◆ **Work request**:
Directions for the data below: repeat exactly the lines from the one with "## Libraries" through the one with "remember to run", both included, and omit all pictures.

◆ **Material to process**:
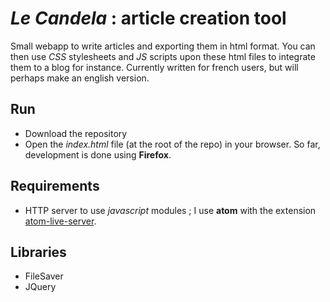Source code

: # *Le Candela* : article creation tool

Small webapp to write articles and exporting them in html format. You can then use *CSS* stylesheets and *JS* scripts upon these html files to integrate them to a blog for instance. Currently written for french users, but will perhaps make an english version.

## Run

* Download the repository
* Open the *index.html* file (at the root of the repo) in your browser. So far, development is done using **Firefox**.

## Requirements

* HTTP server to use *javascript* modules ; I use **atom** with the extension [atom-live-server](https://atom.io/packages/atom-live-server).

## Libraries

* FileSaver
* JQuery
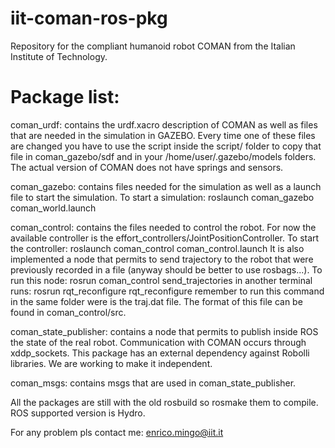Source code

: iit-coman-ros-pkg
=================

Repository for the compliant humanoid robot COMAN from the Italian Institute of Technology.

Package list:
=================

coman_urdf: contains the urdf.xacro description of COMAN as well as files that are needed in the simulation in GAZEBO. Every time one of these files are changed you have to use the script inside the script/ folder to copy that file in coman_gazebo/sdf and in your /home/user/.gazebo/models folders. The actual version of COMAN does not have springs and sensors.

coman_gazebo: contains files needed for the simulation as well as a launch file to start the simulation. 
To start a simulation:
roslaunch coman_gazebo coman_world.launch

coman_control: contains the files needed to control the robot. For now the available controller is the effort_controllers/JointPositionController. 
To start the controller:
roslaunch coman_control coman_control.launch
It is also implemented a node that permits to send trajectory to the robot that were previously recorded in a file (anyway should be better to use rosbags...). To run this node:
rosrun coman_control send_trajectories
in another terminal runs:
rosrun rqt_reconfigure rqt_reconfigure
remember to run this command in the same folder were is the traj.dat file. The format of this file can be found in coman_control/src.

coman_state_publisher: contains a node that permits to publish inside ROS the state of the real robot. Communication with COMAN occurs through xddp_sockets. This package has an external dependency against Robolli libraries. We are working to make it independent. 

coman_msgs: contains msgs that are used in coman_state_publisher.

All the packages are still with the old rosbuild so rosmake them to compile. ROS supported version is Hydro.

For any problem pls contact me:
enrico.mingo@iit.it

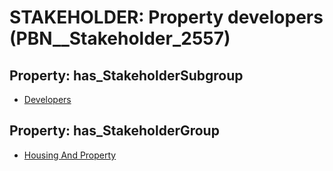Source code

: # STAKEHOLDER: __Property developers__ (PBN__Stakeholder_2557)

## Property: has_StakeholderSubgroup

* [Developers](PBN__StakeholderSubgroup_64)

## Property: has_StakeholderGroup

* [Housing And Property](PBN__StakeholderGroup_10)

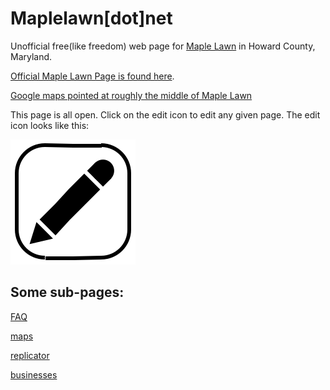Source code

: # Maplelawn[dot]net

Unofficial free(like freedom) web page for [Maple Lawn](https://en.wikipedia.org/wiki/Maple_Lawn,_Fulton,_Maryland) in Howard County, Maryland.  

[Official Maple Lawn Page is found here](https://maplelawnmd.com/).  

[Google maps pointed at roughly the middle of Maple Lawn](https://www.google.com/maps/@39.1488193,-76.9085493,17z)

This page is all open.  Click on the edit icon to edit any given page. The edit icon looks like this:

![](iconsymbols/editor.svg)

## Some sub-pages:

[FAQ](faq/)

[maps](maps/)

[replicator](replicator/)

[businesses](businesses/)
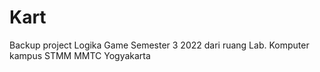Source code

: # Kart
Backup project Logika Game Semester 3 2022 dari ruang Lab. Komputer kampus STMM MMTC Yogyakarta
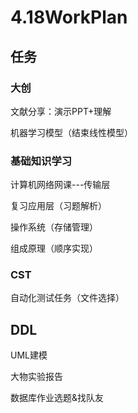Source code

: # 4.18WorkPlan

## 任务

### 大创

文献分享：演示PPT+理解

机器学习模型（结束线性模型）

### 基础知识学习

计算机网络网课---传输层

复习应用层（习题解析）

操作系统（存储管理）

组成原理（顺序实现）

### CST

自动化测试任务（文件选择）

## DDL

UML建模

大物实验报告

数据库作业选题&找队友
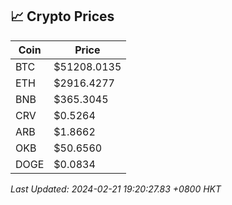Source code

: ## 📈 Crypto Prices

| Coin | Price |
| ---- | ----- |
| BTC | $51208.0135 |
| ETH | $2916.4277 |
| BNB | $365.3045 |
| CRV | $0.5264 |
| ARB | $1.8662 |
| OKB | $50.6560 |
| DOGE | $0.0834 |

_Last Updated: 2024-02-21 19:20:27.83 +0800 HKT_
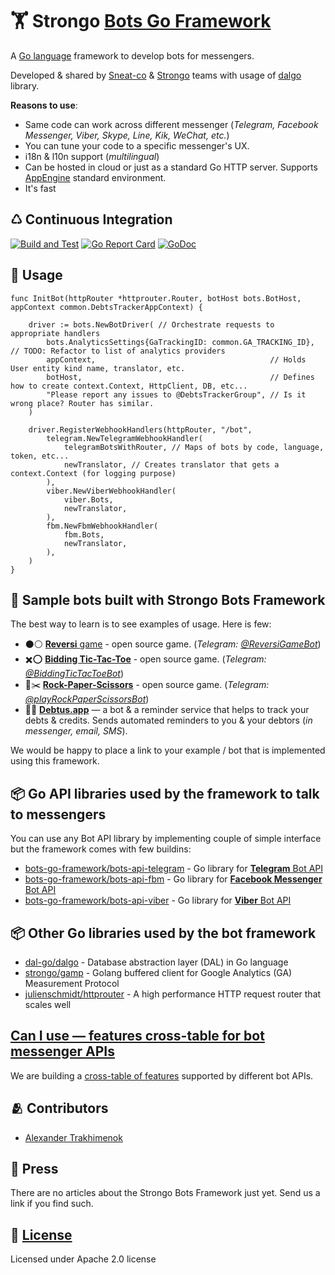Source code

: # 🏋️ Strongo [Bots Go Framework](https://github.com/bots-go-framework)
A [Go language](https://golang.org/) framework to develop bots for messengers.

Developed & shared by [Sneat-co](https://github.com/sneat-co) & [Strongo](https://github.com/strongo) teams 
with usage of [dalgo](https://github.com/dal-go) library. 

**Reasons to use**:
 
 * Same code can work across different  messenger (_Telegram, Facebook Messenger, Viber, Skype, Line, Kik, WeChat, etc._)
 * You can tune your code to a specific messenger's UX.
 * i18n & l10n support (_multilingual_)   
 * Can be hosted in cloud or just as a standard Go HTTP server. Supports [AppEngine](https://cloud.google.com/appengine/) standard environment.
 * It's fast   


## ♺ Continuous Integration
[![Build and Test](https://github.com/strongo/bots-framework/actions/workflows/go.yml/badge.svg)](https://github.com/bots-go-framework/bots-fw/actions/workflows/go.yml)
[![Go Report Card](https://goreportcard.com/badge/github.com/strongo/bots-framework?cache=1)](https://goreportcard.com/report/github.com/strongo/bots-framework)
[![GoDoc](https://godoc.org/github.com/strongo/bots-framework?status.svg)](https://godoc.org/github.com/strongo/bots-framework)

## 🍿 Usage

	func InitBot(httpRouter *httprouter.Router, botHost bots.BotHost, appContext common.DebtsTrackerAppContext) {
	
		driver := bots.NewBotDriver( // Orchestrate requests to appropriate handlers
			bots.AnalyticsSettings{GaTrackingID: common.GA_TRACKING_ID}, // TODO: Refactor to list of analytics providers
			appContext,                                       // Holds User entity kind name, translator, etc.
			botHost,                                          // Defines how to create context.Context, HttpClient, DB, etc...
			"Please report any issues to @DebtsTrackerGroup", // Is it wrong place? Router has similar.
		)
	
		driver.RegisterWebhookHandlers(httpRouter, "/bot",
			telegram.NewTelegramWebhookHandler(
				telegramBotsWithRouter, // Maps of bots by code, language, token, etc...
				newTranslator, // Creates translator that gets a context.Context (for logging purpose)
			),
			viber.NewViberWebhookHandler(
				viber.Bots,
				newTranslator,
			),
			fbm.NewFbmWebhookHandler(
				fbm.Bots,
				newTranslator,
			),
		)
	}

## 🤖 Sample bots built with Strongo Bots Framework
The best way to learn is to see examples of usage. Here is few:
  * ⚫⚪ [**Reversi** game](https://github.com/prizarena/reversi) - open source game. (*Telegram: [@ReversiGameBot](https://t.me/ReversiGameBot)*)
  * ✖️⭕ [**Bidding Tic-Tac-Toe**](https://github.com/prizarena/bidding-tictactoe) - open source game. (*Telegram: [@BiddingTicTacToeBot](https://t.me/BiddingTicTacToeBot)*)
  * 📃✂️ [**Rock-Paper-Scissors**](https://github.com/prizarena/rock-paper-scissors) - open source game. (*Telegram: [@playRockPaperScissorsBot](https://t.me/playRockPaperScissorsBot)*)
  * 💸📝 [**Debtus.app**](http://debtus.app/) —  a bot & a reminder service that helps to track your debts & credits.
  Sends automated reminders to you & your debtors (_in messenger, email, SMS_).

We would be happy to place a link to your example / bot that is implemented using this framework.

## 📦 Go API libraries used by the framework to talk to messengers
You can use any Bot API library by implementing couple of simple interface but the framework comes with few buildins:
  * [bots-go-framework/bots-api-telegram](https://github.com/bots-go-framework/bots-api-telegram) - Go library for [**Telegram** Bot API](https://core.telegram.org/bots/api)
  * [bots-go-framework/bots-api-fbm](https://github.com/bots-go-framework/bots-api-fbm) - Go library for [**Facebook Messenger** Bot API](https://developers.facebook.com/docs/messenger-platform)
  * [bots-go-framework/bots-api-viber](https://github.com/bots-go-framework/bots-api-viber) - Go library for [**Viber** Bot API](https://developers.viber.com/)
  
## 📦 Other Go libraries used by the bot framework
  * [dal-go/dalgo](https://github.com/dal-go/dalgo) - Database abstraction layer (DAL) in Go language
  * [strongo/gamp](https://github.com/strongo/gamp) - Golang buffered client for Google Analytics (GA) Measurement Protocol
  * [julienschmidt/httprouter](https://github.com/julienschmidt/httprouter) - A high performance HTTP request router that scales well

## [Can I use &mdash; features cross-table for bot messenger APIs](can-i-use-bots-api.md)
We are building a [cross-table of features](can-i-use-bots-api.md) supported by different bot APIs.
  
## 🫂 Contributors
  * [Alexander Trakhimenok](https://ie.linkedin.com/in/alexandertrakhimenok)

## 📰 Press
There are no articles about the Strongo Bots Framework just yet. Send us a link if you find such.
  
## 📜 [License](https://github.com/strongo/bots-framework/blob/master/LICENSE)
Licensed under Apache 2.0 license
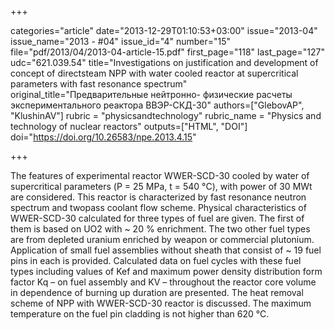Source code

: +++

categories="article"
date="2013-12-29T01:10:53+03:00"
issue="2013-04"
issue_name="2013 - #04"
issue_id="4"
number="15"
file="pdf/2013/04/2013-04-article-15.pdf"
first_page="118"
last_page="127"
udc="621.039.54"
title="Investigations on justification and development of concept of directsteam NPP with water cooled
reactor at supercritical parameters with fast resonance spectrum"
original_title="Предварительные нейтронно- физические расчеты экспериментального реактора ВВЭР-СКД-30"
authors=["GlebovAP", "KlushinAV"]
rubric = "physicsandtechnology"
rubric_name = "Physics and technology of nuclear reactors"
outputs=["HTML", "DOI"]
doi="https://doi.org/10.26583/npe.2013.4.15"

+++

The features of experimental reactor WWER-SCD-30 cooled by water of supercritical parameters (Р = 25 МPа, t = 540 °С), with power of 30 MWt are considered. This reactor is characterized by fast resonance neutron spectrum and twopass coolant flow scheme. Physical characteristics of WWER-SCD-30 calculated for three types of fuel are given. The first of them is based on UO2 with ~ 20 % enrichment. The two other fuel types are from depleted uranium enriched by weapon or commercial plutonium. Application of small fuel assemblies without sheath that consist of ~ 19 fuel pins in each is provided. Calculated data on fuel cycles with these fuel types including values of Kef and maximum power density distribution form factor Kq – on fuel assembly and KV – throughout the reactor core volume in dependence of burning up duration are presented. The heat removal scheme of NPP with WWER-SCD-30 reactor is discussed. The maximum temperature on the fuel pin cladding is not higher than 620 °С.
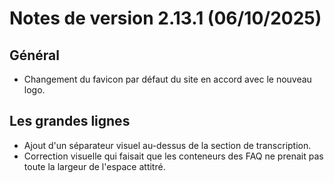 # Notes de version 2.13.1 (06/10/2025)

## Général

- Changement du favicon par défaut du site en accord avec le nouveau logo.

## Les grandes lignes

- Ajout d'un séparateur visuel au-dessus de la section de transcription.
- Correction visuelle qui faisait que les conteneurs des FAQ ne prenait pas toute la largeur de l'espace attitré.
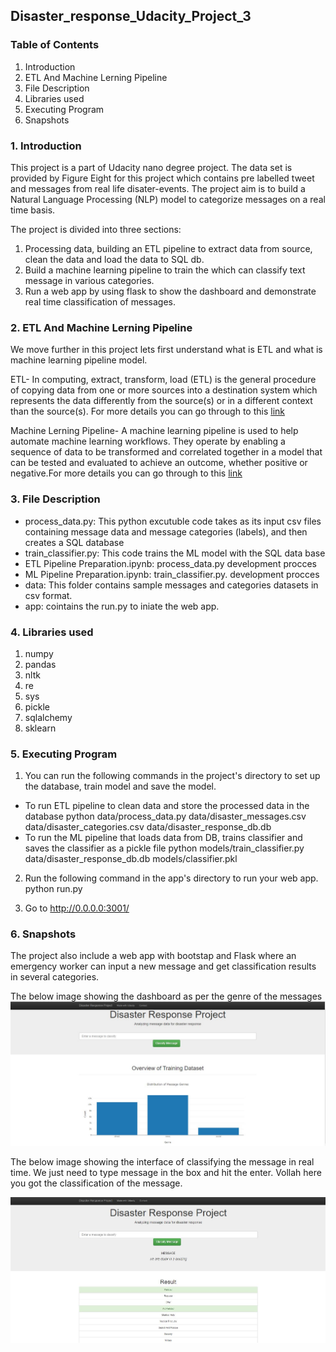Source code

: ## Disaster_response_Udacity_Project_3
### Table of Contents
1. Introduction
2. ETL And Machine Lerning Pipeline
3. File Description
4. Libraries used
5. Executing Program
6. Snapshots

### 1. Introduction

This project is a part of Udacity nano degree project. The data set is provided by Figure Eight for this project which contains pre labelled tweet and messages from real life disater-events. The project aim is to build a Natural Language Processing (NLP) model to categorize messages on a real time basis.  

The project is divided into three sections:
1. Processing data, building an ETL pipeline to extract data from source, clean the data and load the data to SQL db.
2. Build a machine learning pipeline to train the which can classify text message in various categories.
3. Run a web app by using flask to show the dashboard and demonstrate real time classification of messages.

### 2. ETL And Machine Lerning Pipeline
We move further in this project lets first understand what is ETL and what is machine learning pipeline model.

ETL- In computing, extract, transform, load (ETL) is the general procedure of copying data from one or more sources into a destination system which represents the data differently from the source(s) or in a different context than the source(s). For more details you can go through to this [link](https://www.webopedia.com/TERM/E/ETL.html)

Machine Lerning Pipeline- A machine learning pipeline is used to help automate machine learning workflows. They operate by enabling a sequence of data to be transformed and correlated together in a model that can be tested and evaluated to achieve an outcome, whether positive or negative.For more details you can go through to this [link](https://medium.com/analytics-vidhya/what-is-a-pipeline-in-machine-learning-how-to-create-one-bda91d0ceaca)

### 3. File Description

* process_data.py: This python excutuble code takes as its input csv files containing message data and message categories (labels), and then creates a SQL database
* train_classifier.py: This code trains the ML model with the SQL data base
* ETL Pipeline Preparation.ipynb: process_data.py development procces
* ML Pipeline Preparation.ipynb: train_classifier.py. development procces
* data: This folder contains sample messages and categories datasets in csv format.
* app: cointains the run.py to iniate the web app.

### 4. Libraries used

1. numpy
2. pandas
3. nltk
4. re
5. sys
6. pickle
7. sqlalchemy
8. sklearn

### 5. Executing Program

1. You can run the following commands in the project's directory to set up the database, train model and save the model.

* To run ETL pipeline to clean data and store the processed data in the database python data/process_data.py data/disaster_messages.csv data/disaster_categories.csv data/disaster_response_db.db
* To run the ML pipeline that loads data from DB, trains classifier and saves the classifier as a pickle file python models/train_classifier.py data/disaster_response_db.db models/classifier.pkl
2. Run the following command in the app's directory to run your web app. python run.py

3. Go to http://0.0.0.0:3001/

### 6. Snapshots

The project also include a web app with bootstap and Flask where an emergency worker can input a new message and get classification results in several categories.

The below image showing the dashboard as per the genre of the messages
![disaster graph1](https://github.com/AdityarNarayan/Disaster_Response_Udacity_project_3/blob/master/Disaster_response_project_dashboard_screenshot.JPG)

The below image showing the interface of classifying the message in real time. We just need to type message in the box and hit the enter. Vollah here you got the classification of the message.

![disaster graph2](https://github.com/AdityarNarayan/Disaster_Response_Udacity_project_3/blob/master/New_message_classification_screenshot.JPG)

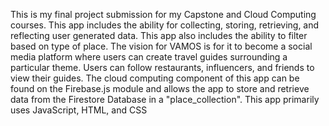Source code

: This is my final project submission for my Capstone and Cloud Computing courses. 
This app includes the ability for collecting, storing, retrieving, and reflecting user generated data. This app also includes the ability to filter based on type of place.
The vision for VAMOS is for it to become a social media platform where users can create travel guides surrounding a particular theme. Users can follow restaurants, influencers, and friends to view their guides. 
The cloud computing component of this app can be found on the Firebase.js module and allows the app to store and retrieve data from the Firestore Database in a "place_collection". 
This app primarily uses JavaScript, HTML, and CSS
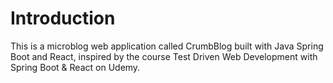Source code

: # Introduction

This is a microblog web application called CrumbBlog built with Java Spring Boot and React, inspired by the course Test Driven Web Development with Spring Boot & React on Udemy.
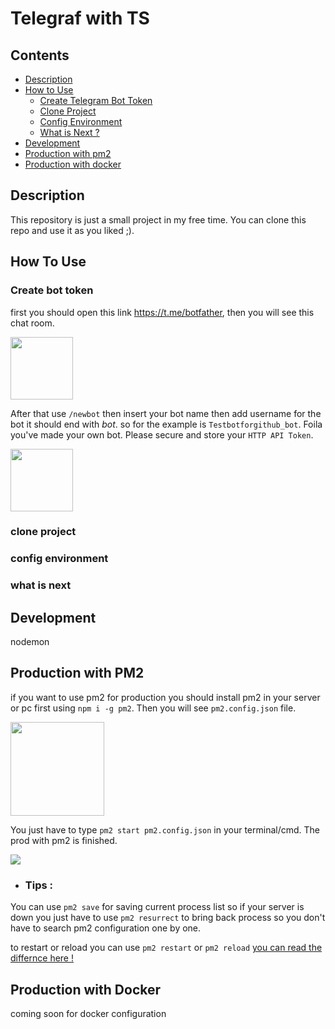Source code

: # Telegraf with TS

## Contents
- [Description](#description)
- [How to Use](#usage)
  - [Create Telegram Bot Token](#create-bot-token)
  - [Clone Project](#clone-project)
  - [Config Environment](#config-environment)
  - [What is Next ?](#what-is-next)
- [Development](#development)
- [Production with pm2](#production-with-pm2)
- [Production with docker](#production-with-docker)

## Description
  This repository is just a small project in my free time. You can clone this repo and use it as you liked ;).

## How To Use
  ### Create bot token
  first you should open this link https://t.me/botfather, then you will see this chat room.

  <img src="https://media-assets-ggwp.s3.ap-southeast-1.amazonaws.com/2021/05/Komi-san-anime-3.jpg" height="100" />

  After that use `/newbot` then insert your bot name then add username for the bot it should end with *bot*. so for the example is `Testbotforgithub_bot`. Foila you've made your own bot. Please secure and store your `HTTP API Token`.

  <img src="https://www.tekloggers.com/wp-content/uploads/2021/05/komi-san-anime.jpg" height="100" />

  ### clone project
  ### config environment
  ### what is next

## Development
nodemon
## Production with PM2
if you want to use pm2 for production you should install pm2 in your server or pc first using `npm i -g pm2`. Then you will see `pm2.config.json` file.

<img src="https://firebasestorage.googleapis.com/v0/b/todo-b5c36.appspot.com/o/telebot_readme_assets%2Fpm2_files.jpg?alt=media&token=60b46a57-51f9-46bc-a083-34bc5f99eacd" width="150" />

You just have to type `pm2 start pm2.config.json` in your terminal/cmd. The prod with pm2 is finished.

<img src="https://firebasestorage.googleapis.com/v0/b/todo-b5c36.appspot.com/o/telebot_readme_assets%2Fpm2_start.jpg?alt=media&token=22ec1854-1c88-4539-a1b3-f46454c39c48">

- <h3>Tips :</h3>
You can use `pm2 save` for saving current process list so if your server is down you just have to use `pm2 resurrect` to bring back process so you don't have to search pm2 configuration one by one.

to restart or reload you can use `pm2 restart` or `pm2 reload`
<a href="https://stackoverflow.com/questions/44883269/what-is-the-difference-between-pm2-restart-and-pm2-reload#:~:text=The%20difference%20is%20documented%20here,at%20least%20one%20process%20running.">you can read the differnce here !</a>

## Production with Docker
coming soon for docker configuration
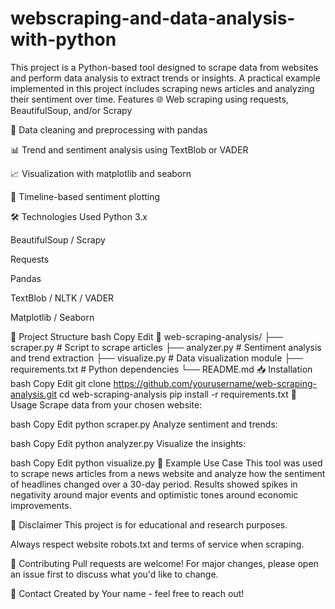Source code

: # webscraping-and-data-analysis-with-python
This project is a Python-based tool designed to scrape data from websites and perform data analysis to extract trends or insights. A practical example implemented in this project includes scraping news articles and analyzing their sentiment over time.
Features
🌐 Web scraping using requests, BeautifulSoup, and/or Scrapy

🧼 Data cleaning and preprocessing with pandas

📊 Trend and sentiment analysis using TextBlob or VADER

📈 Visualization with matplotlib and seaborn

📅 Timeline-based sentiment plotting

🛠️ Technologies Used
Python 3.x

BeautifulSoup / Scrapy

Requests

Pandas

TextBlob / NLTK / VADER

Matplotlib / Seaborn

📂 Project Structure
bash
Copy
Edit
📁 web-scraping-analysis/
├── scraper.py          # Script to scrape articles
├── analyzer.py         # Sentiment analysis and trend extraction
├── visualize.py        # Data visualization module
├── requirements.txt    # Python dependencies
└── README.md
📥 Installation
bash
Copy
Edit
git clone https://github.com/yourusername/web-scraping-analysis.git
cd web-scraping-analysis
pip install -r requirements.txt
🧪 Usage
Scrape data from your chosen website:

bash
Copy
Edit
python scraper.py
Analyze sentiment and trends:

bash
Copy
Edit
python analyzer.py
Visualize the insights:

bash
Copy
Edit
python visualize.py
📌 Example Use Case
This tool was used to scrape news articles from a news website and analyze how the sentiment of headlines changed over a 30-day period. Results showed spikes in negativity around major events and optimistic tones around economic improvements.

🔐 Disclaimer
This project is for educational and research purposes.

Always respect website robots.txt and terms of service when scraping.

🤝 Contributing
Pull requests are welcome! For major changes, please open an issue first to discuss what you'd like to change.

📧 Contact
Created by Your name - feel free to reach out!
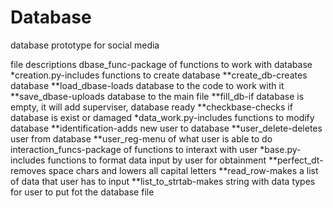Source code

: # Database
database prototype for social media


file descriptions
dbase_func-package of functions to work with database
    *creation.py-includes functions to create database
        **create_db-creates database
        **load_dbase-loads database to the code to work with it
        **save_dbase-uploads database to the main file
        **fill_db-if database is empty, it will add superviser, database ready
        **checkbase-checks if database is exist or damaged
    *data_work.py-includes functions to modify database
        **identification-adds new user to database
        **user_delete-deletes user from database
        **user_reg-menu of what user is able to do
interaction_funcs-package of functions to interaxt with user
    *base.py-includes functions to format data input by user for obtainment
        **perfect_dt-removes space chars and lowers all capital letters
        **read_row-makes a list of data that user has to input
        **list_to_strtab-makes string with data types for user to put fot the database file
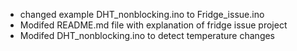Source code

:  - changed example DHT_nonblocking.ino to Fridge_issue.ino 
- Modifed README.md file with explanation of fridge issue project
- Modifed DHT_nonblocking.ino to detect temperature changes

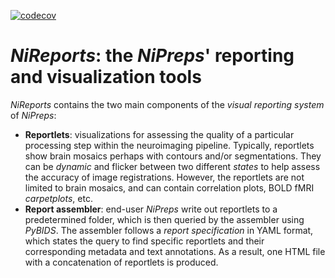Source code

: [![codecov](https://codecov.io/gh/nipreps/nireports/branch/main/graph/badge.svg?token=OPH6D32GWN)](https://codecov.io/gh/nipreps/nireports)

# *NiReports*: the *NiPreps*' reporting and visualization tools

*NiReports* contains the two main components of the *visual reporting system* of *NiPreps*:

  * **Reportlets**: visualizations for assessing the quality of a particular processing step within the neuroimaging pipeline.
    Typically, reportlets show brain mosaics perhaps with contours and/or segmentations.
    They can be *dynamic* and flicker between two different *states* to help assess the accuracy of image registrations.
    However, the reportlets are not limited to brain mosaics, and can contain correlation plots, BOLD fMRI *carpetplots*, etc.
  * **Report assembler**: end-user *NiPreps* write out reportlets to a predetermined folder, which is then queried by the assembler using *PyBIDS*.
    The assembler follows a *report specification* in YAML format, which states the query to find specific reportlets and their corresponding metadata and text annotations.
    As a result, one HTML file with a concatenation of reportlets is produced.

◆ **Task result**:
## Libraries

* FileSaver
* JQuery
Source code

: iit-coman-ros-pkg
=================

Repository for the compliant humanoid robot COMAN from the Italian Institute of Technology.

Package list:
=================

coman_urdf: contains the urdf.xacro description of COMAN as well as files that are needed in the simulation in GAZEBO. Every time one of these files are changed you have to use the script inside the script/ folder to copy that file in coman_gazebo/sdf and in your /home/user/.gazebo/models folders. The actual version of COMAN does not have springs and sensors.

coman_gazebo: contains files needed for the simulation as well as a launch file to start the simulation. 
To start a simulation:
roslaunch coman_gazebo coman_world.launch

coman_control: contains the files needed to control the robot. For now the available controller is the effort_controllers/JointPositionController. 
To start the controller:
roslaunch coman_control coman_control.launch
It is also implemented a node that permits to send trajectory to the robot that were previously recorded in a file (anyway should be better to use rosbags...). To run this node:
rosrun coman_control send_trajectories
in another terminal runs:
rosrun rqt_reconfigure rqt_reconfigure
remember to run this command in the same folder were is the traj.dat file. The format of this file can be found in coman_control/src.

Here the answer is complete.